Yürüyüş boyunca atılan sloganlar ve taşınan pankartlarda Hartz 4ün bir yoksulluk yasası olduğu, sendikalara ve yöneticilere olan tepki ve öfke dile getirildi.
Yürüyüş belediye binasının önüne kadar devam etti. Burada belediye başkanının sekreteri kendisine yöneltilen sorulara cevap verirken, Hartz 4ün gösterilerle değil sevinçle karşılanması gerektiğini anlattı. Belediyenin sözcüsü, hizmetinde olduğu sınıfın programını anlatmayı göstericilerin yuhalamasından dolayı bitiremedi, göstericilerin öfkesiyle karşı karşıya kaldı. Kendisine yöneltilen 1 euroluk düşük ücretli iş ve toplumun sosyal yardımla geçinen kesiminin ev ve kira yardımıyla ilgili sorulara verdiği cevaplar ise, insanlık onurunun burjuvazi için hiçbir değer taşımadığını bir kez daha kanıtladı.

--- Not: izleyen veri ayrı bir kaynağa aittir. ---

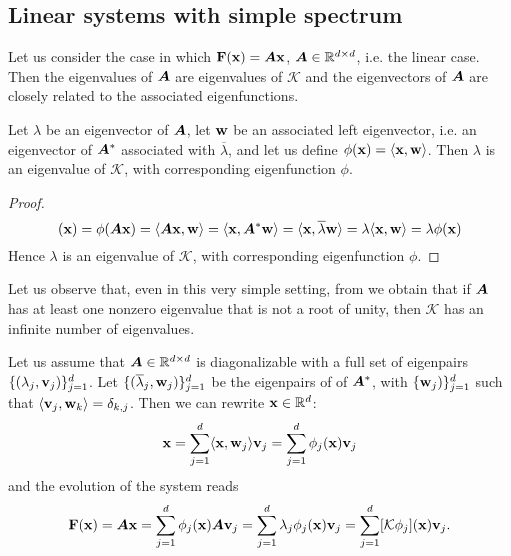 \subsection{Linear systems with simple spectrum}
Let us consider the case in which $\vb{F}(\vb{x}) = \vb*{A}\vb{x}$, $\vb*{A}\in\mathbb{R}^{d\times d}$, i.e. the linear case. Then the eigenvalues of $\vb*{A}$ are eigenvalues of $\mathcal{K}$ and the eigenvectors of $\vb*{A}$ are closely related to the associated eigenfunctions.

\begin{prop}
Let $\lambda$ be an eigenvector of $\vb*{A}$, let $\vb{w}$ be an associated left eigenvector, i.e. an eigenvector of $\vb*{A}^*$ associated with $\overline{\lambda}$, and let us define $\phi(\vb{x}) = \langle \vb{x},\vb{w} \rangle$. Then $\lambda$ is an eigenvalue of $\mathcal{K}$, with corresponding eigenfunction $\phi$.
\end{prop}
\begin{proof}
\begin{equation*}
    [\mathcal{K}\phi](\vb{x}) = \phi(\vb*{A}\vb{x}) = \langle \vb*{A}\vb{x},\vb{w} \rangle = \langle \vb{x}, \vb*{A}^*\vb{w} \rangle = \langle \vb{x}, \overline{\lambda}\vb{w} \rangle = \lambda \langle \vb{x},\vb{w} \rangle = \lambda \phi(\vb{x})
\end{equation*}
Hence $\lambda$ is an eigenvalue of $\mathcal{K}$, with corresponding eigenfunction $\phi$.
\end{proof}

Let us observe that, even in this very simple setting, from  we obtain that if $\vb*{A}$ has at least one nonzero eigenvalue that is not a root of unity, then $\mathcal{K}$ has an infinite number of eigenvalues.

\begin{corollary}
Let us assume that $\vb*{A}\in\mathbb{R}^{d\times d}$ is diagonalizable with a full set of eigenpairs $\{(\lambda_j, \vb{v}_j)\}_{j=1}^{d}$. Let $\{(\overline{\lambda}_j, \vb{w}_j)\}_{j=1}^{d}$ be the eigenpairs of of $\vb*{A}^*$, with $\{\vb{w}_j)\}_{j=1}^{d}$ such that $\langle \vb{v}_j, \vb{w}_k\rangle = \delta_{k,j}$. Then we can rewrite $\vb{x}\in\mathbb{R}^d$:
\begin{equation}
    \label{decomposition_linear}
    \vb{x} = \sum_{j=1}^d \langle \vb{x}, \vb{w}_j\rangle \vb{v}_j = \sum_{j=1}^d \phi_j(\vb{x}) \vb{v}_j
\end{equation}
and the evolution of the system reads
\begin{equation}
    \label{evolution_linear}
    \vb{F}(\vb{x}) = \vb*{A}\vb{x}  = \sum_{j=1}^d \phi_j(\vb{x}) \vb*{A}\vb{v}_j = \sum_{j=1}^d \lambda_j \phi_j(\vb{x}) \vb{v}_j = \sum_{j=1}^d [\mathcal{K}\phi_j](\vb{x})\vb{v}_j.
\end{equation}
\end{corollary}

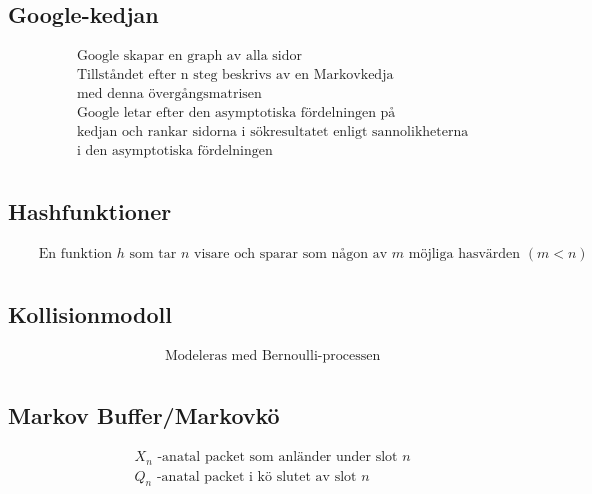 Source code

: \subsection{Google-kedjan}
\begin{align*}
  &\quad  \text{Google skapar en graph av alla sidor} \\
  &\quad  \text{Tillståndet efter n steg beskrivs av en Markovkedja} \\
  &\quad  \text{med denna övergångsmatrisen} \\
  &\quad  \text{Google letar efter den asymptotiska fördelningen på } \\
  &\quad  \text{kedjan och rankar sidorna i sökresultatet enligt sannolikheterna} \\
  &\quad  \text{i den asymptotiska fördelningen} \\
\end{align*}

\subsection{Hashfunktioner}
\begin{align*}
  &\quad  \text{En funktion $h$ som tar $n$ visare och sparar som någon av $m$ möjliga hasvärden $(m<n)$} \\
\end{align*}

\subsection{Kollisionmodoll}
\begin{align*}
  &\quad  \text{Modeleras med Bernoulli-processen} \\
\end{align*}

\subsection{Markov Buffer/Markovkö}
\begin{align*}
  &\quad  \text{$X_n$ -anatal packet som anländer under slot $n$} \\
  &\quad  \text{$Q_n$ -anatal packet i kö slutet av slot $n$} \\
\end{align*}
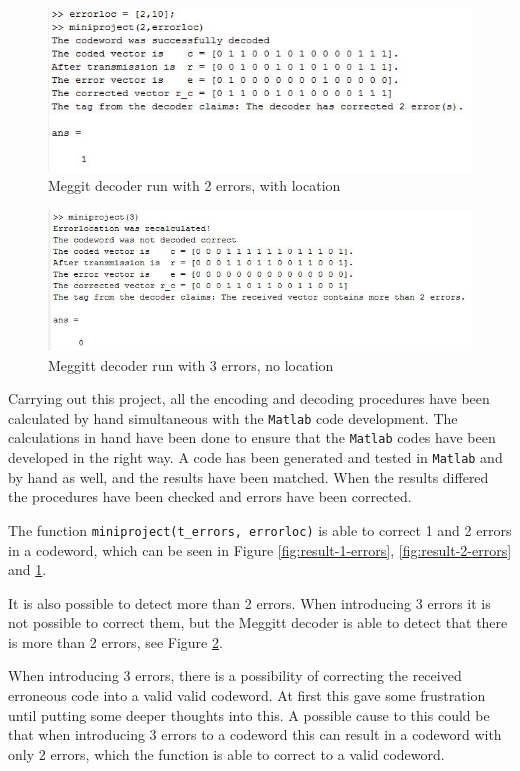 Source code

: \documentclass[Main]{subfiles}
\begin{document}
\begin{figure}[h!]
\centering
\includegraphics[width=0.7\linewidth]{./Picture/result-2-errors-location}
\caption{Meggit decoder run with 2 errors, with location}
\label{fig:result-2-errors-location}
\end{figure}

\begin{figure}[h!]
\centering
\includegraphics[width=0.7\linewidth]{./Picture/result-3-errors}
\caption{Meggitt decoder run with 3 errors, no location}
\label{fig:result-3-errors}
\end{figure}

Carrying out this project, all the encoding and decoding procedures have been calculated by hand simultaneous with the \texttt{Matlab} code development.
The calculations in hand have been done to ensure that the \texttt{Matlab} codes have been developed in the right way.
A code has been generated and tested in \texttt{Matlab} and by hand as well, and the results have been matched.
When the results differed the procedures have been checked and errors have been corrected.

The function \texttt{miniproject(t\_errors, errorloc)} is able to correct 1 and 2 errors in a codeword, which can be seen in Figure \ref{fig:result-1-errors}, \ref{fig:result-2-errors} and \ref{fig:result-2-errors-location}.

It is also possible to detect more than 2 errors.
When introducing 3 errors it is not possible to correct them, but the Meggitt decoder is able to detect that there is more than 2 errors, see Figure \ref{fig:result-3-errors}.

When introducing 3 errors, there is a possibility of correcting the received erroneous code into a valid valid codeword.
At first this gave some frustration until putting some deeper thoughts into this.
A possible cause to this could be that when introducing 3 errors to a codeword this can result in a codeword with only 2 errors, which the function is able to correct to a valid codeword.
\end{document}

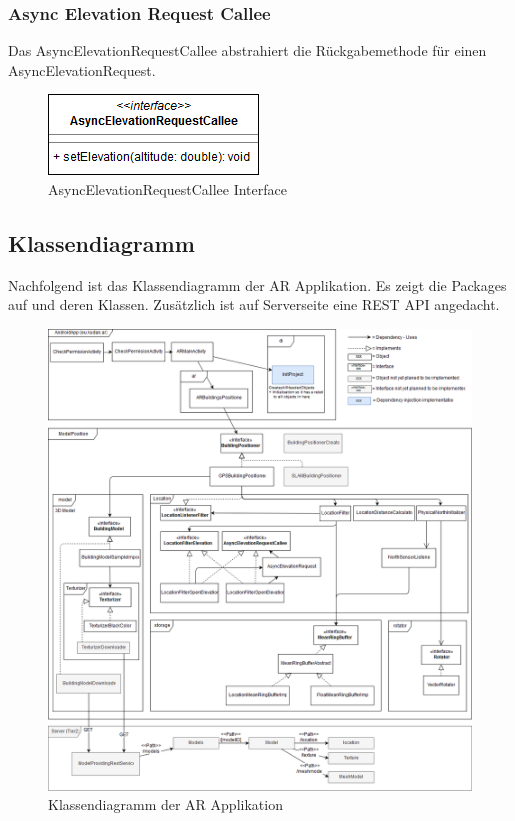 \documentclass[a4paper]{scrreprt}
\begin{document}
\subsubsection{Async Elevation Request Callee}
Das AsyncElevationRequestCallee abstrahiert die Rückgabemethode für einen AsyncElevationRequest.
\begin{figure}[h!]
	\center
	\includegraphics[scale=0.6]{AsyncElevationRequestCallee.png}
	\caption{AsyncElevationRequestCallee Interface}
\end{figure}

\subsection{Klassendiagramm}
Nachfolgend ist das Klassendiagramm der AR Applikation. Es zeigt die Packages auf und deren Klassen. Zusätzlich ist auf Serverseite eine REST API angedacht.

\begin{figure}[h!]
	\center
	\includegraphics[width=\textwidth]{Klassendiagramm.png}
	\caption{Klassendiagramm der AR Applikation}
\end{figure}
\end{document}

Belediye sözcüsünün konuşmasının ardından Bertolt Brechtten şarkılar okundu. Böylece belediye temsilcisine de en iyi yanıt verilmiş oldu. Böylesi bir eylemde Bertolt Brecht gibi devrimci bir şair ve kavga adamının anılması, onun dizeleriyle kölece yaşamak istemeyenlerin mücadeleye çağrılması çok anlamlıydı. Bertolt Brechtin silahlanmak zorundayız, yoksa yukardakiler başka dilden anlamıyorlar dizeleri bu haftaki eylemin en önemli mesajıydı.